FAILURE ANALYSIS
Anything that can go wrong, will go wrong.
—Murphy’s Law
Legend has it that the original “Murphy” was a U.S. Air Force officer that worked on
rocket sleds in the late 1940s and early 1950s. These sleds were used to learn about
the effects of high accelerations (g forces) on the human body as well as to design appropriate
restraint and safety systems for high-performance aircraft and spaceships. Computer
simulations and mechanical models of the human body were not available at the time, so
the tests were performed on a living person. The sleds were capable of tremendous speeds
(approaching the speed of sound) and there was a very high probability for accidents due to
mechanical failure. In readying a sled for a test and working through a myriad of problems,
Murphy reportedly muttered the comment for which he was to become immortalized. You
probably have already heard of Murphy’s Law and it has been referenced so many times in
books that it has become trite. It was really put in here to introduce the following comment
on it; one that you are sure to relate to as you work on your own robot designs:
Murphy was an optimist.
—Anonymous
Before trying to figure out how to fix a problem, the first thing that you will have to do is
determine where the problem is occurring. In the following three sections, the three primary sources of problems are listed and the types of failures that are typically ascribed to
them. Once you determine where the problem lies, you can start looking at how to fix it so
that it does not reoccur. A process for determining the root cause of a failure and ensuring
that the corrective action will allow the robot to run until some other problem surfaces is
given in the following sections of this chapter.
39.1.1 MECHANICAL FAILURE
Mechanical problems are perhaps the most common failure in robots. The typical source of
the problem is that the materials or the joining methods you used were not strong enough.
Avoid overbuilding your robots (that tends to make them too expensive and heavy), but at
the same time strive to make them physically strong. Of course, strong is relative: a lightweight,
scarab-sized robot needn't have the structure to support a two year old that a tricycle
does. At the very least, however, your robot construction should support its own weight,
including batteries.
When possible, avoid slap-together construction, such as using electrical or duct tape.
These methods are acceptable for quick prototypes but are unreliable for long-term operation.
When gluing parts in your robot, select an adhesive that is suitable for the materials
you are using. Epoxy and hot-melt glues are among the most permanent. You may also
have luck with cyanoacrylate (CA) glues, though the bond may become brittle and weak
over time (a few years or more, depending on humidity and stress).
Use the pull test to determine if your robot construction methods are sound. Once you
have attached something to your robot—using glue, nuts and bolts, or whatever—give it a
healthy tug. If it comes off, the construction isn’t good enough. Look for a better way.
39.1.2 ELECTRICAL FAILURE
Electronics can be touchy, not to mention extremely frustrating, when they don’t work
right. Circuits that functioned properly in a solderless breadboard may no longer work once
you’ve soldered the components in a permanent circuit, and vice versa. There are many
reasons for this, including mistakes in wiring, unexpected capacitive and inductive effects,
even variations in tolerances due to heat transfer.

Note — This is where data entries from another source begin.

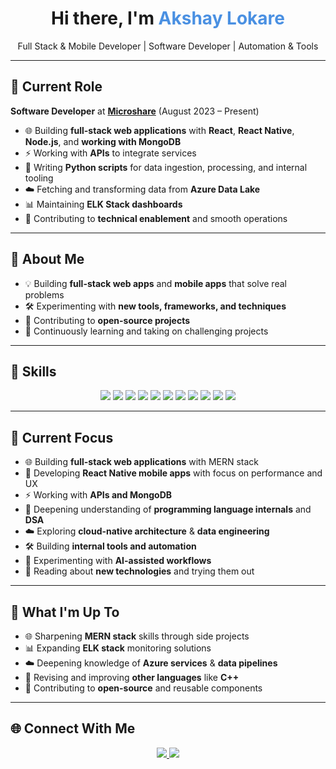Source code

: <!-- Header Section -->
<h1 align="center">Hi there, I'm <span style="color:#4A90E2;">Akshay Lokare</span></h1>
<p align="center"> Full Stack & Mobile Developer | Software Developer | Automation & Tools</p>

---

## 💼 Current Role
**Software Developer** at **[Microshare](https://microshare.io/)** (August 2023 – Present)  
- 🌐 Building **full-stack web applications** with **React**, **React Native**, **Node.js**, and **working with MongoDB**  
- ⚡ Working with **APIs** to integrate services  
- 🐍 Writing **Python scripts** for data ingestion, processing, and internal tooling  
- ☁️ Fetching and transforming data from **Azure Data Lake**  
- 📊 Maintaining **ELK Stack dashboards**  
- 🧰 Contributing to **technical enablement** and smooth operations

---

## 🚀 About Me
- 💡 Building **full-stack web apps** and **mobile apps** that solve real problems  
- 🛠 Experimenting with **new tools, frameworks, and techniques**  
- 🌟 Contributing to **open-source projects**  
- 🎯 Continuously learning and taking on challenging projects

---

## 🧠 Skills
<p align="center">
<img src="https://img.shields.io/badge/-HTML-E34F26?style=for-the-badge&logo=html5&logoColor=white" />
<img src="https://img.shields.io/badge/-CSS-1572B6?style=for-the-badge&logo=css3&logoColor=white" />
<img src="https://img.shields.io/badge/-JavaScript-F7DF1E?style=for-the-badge&logo=javascript&logoColor=black" />
<img src="https://img.shields.io/badge/-TypeScript-3178C6?style=for-the-badge&logo=typescript&logoColor=white" />
<img src="https://img.shields.io/badge/-React-61DAFB?style=for-the-badge&logo=react&logoColor=black" />
<img src="https://img.shields.io/badge/-Node.js-339933?style=for-the-badge&logo=node.js&logoColor=white" />
<img src="https://img.shields.io/badge/-Python-3776AB?style=for-the-badge&logo=python&logoColor=white" />
<img src="https://img.shields.io/badge/-C++-00599C?style=for-the-badge&logo=c%2B%2B&logoColor=white" />
<img src="https://img.shields.io/badge/-MongoDB-47A248?style=for-the-badge&logo=mongodb&logoColor=white" />
<img src="https://img.shields.io/badge/-Docker-2496ED?style=for-the-badge&logo=docker&logoColor=white" />
<img src="https://img.shields.io/badge/-Flutter-02569B?style=for-the-badge&logo=flutter&logoColor=white" />
</p>

---

## 🌱 Current Focus
- 🌐 Building **full-stack web applications** with MERN stack  
- 📱 Developing **React Native mobile apps** with focus on performance and UX  
- ⚡ Working with **APIs and MongoDB**  
- 🧠 Deepening understanding of **programming language internals** and **DSA**  
- ☁️ Exploring **cloud-native architecture** & **data engineering**  
- 🛠 Building **internal tools and automation**  
- 🤖 Experimenting with **AI-assisted workflows**  
- 🔬 Reading about **new technologies** and trying them out

---

## 🔭 What I'm Up To
- 🌐 Sharpening **MERN stack** skills through side projects  
- 📊 Expanding **ELK stack** monitoring solutions  
- ☁️ Deepening knowledge of **Azure services** & **data pipelines**  
- 🧠 Revising and improving **other languages** like **C++**  
- 📘 Contributing to **open-source** and reusable components

---

## 🌐 Connect With Me
<p align="center">
<a href="https://www.linkedin.com/in/akl29/">
<img src="https://img.shields.io/badge/LinkedIn-0077B5?style=for-the-badge&logo=linkedin&logoColor=white" />
</a>
<a href="mailto:akshaylokare29@gmail.com">
<img src="https://img.shields.io/badge/Email-D14836?style=for-the-badge&logo=gmail&logoColor=white" />
</a>
</p>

Certain electronic circuit construction techniques are better suited for an active, mobile
robot. Wire-wrap is a fast way to build circuits, but its construction can invite problems. The
long wire-wrap pins can bend and short out against one another. Loose wires can come off.
Parasitic signals and stray capacitance can cause marginal circuits to work, then not work,
and then work again. For an active robot it may be better to use a soldered circuit board,
perhaps even a printed circuit board of your design (see Chapter 7, "Electronic Construction
Techniques," for more information).
Some electrical problems may be caused by errors in programming, weak batteries, or
unreliable sensors. For example, it is not uncommon for sensors to occasionally yield totally
unexpected results. This can be caused by design flaws inherent in the sensor itself, spurious
data (noise from a motor, for example), or corrupted or out-of-range data. Ideally, the
programming of your robot should anticipate occasional bad sensor readings and basically
ignore them. A perfectly acceptable approach is to throw out any sensor reading that is outside
the statistical model you have decided on (e.g., a sonar ping that says an object is 1048
ft away; the average robotic sonar system has a maximum range of about 35 ft).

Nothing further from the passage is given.